## LISTED RECORDS
#####

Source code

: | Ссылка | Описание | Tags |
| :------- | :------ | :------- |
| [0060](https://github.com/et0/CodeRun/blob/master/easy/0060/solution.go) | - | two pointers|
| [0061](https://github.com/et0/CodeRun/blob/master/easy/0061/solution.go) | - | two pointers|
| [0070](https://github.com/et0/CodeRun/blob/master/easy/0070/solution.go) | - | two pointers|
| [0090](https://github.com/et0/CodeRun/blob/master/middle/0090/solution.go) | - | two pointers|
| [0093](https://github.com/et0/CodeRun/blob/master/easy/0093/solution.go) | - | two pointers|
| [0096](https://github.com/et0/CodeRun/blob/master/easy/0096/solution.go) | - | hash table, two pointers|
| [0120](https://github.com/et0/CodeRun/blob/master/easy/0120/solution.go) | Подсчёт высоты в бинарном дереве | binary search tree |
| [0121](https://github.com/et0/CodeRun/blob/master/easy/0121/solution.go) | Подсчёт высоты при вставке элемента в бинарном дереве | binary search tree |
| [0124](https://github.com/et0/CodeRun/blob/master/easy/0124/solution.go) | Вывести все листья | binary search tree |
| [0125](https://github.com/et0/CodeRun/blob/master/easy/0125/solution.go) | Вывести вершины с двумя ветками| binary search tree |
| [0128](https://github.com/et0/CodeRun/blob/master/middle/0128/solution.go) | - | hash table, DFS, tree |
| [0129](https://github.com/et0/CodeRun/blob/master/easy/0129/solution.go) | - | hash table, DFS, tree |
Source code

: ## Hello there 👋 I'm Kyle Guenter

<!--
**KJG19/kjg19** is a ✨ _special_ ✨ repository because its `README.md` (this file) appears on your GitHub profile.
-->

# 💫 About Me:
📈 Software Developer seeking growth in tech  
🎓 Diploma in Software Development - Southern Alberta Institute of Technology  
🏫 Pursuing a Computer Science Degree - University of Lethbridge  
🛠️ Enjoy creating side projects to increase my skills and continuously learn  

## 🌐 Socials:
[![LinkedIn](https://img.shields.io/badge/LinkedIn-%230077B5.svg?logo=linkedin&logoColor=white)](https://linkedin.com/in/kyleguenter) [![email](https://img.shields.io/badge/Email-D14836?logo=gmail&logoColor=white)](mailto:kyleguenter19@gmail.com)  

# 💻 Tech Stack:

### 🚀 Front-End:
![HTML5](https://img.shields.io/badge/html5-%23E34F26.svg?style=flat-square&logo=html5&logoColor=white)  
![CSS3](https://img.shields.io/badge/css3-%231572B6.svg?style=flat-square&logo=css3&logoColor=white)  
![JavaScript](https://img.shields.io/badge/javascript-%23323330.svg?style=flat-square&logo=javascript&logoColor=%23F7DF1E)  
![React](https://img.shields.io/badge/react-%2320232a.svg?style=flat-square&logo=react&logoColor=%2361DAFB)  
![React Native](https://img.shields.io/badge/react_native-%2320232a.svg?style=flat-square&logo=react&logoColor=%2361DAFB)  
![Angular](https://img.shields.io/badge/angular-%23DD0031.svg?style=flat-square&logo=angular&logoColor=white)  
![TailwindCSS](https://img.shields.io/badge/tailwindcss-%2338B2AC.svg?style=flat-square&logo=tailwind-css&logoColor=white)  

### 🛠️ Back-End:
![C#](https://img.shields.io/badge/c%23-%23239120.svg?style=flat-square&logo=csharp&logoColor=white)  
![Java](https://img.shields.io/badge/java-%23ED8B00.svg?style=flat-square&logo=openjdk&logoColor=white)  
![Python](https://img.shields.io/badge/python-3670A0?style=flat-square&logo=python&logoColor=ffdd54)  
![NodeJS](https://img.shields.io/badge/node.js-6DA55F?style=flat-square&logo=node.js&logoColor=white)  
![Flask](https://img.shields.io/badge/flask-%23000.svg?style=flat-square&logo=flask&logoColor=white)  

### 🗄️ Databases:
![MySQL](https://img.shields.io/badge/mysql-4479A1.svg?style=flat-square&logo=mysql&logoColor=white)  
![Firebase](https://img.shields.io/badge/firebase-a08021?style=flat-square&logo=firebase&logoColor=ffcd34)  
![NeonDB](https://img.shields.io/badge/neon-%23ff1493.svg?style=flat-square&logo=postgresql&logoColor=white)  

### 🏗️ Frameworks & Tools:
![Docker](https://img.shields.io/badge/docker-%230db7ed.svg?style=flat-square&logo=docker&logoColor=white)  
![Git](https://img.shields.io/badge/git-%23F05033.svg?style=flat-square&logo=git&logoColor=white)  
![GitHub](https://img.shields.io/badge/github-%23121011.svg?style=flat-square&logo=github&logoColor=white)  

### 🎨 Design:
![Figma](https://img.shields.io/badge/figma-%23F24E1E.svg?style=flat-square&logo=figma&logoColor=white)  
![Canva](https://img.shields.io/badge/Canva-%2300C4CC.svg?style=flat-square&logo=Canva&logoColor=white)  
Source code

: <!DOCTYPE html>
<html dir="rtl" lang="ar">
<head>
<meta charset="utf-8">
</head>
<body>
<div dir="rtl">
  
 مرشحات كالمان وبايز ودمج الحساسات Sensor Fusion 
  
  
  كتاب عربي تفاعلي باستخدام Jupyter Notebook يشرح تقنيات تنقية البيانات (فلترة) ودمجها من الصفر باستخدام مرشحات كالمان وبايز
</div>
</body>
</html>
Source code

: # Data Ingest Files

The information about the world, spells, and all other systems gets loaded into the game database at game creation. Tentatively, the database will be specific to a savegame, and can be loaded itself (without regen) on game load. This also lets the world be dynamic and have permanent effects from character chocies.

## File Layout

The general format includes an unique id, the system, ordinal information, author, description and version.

#####

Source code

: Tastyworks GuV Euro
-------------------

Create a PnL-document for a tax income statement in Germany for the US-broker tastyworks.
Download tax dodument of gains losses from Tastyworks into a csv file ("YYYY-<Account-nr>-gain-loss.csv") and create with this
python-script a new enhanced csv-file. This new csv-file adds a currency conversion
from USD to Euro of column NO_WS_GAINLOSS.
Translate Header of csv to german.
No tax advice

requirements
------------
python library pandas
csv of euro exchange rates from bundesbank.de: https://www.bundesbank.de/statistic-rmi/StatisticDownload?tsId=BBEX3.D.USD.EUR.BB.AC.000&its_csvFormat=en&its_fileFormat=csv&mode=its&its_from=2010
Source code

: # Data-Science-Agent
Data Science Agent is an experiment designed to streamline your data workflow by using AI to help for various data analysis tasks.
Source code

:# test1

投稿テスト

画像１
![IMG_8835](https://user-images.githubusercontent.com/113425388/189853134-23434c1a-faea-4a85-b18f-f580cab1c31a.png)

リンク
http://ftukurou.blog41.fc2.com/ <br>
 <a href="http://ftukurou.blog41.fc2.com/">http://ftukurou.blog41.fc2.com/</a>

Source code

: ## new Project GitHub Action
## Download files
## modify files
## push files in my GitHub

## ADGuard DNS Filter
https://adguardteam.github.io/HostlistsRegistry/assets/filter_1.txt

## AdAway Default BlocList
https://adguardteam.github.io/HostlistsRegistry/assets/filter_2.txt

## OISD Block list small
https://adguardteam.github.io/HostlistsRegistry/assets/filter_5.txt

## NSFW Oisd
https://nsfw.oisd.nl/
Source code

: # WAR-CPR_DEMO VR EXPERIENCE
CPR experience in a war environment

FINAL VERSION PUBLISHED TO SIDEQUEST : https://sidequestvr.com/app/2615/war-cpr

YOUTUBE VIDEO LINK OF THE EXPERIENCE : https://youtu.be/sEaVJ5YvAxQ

#####

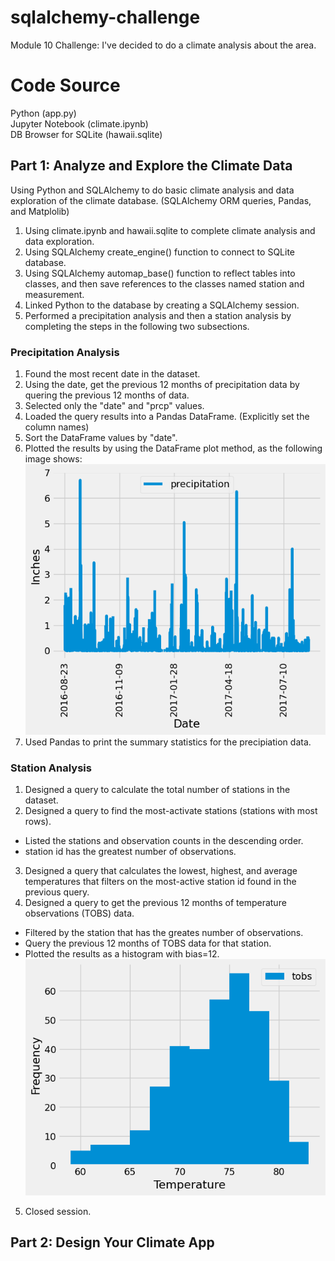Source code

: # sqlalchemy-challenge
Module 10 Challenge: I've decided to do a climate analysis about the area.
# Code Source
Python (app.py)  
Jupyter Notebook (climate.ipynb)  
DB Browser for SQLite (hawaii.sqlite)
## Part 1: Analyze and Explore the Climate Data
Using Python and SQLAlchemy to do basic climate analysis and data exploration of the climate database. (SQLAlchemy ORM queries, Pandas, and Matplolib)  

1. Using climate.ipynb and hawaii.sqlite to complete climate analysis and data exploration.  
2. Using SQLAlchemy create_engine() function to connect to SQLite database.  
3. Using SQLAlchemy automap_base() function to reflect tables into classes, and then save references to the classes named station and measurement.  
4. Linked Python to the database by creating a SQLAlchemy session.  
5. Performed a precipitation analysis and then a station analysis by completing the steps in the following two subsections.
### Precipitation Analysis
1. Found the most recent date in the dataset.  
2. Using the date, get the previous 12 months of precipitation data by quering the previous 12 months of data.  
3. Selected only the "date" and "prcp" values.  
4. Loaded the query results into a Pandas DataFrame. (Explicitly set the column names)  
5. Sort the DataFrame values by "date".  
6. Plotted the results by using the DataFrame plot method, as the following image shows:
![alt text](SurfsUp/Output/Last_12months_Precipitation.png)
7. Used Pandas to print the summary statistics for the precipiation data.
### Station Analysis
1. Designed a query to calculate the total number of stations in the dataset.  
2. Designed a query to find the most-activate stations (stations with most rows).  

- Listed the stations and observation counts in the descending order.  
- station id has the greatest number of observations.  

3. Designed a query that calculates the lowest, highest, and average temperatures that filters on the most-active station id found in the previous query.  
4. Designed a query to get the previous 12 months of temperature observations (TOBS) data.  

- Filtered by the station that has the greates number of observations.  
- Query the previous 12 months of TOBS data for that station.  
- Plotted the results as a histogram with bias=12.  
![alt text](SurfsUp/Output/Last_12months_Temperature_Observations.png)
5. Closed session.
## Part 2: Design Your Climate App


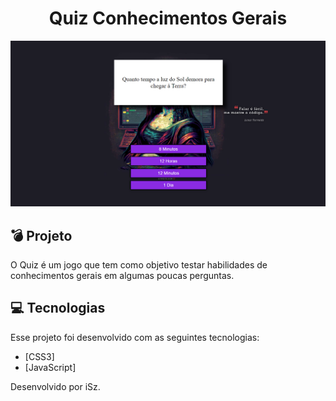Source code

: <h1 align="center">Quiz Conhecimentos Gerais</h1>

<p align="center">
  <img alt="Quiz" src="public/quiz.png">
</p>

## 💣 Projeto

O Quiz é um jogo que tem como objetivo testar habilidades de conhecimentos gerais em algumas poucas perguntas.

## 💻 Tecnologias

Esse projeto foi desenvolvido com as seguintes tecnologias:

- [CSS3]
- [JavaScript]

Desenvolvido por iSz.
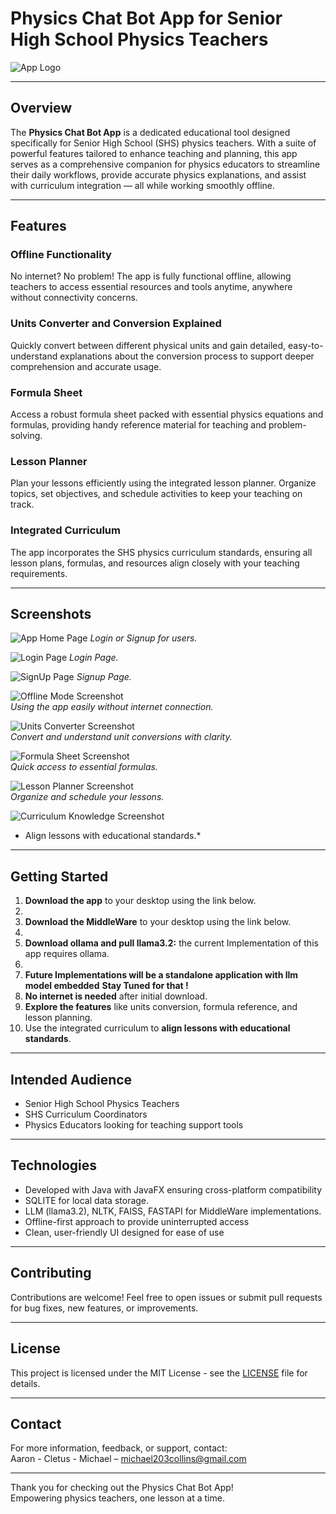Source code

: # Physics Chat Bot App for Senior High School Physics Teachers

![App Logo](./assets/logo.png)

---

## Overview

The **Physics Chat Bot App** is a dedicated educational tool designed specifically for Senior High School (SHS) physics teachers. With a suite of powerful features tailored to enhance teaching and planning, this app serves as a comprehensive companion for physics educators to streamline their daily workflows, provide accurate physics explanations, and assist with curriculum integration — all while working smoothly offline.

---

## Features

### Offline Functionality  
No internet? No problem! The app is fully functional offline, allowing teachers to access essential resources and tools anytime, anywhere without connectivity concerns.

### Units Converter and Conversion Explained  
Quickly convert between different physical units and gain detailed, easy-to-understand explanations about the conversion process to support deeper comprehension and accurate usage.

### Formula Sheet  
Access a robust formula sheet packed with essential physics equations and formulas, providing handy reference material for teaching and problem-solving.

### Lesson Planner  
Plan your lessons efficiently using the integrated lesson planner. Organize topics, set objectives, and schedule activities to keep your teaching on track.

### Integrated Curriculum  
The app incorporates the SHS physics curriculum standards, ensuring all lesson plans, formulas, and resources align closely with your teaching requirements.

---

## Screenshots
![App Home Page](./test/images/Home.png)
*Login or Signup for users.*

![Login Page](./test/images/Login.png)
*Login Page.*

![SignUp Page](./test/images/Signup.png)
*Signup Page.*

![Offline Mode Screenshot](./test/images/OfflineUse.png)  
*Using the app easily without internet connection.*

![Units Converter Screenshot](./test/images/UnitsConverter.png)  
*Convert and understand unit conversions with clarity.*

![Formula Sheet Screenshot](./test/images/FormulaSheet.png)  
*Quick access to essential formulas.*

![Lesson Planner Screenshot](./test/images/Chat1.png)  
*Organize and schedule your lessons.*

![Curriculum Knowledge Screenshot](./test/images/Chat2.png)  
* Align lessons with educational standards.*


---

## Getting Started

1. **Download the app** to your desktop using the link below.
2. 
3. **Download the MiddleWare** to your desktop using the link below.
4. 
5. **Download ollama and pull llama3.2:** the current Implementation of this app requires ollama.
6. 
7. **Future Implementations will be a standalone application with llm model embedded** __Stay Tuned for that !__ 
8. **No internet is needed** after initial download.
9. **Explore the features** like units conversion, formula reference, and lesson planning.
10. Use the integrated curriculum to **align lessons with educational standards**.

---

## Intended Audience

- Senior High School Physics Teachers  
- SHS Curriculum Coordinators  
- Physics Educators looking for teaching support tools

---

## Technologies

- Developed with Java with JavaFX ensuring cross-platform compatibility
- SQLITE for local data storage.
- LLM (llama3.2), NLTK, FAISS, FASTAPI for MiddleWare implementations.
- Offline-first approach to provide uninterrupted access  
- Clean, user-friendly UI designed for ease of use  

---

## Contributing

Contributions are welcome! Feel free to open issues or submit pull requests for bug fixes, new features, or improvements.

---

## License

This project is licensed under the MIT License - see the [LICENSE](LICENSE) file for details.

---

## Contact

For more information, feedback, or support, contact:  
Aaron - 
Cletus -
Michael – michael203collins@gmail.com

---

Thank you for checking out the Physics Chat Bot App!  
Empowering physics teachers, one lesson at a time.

#####

## PROBLEM TO SOLVE
Return every line of the entries above that the string "date" appears in.

## EXPECTED OUTPUT
1. Found the most recent date in the dataset.  
2. Using the date, get the previous 12 months of precipitation data by quering the previous 12 months of data.  
3. Selected only the "date" and "prcp" values.  
5. Sort the DataFrame values by "date".  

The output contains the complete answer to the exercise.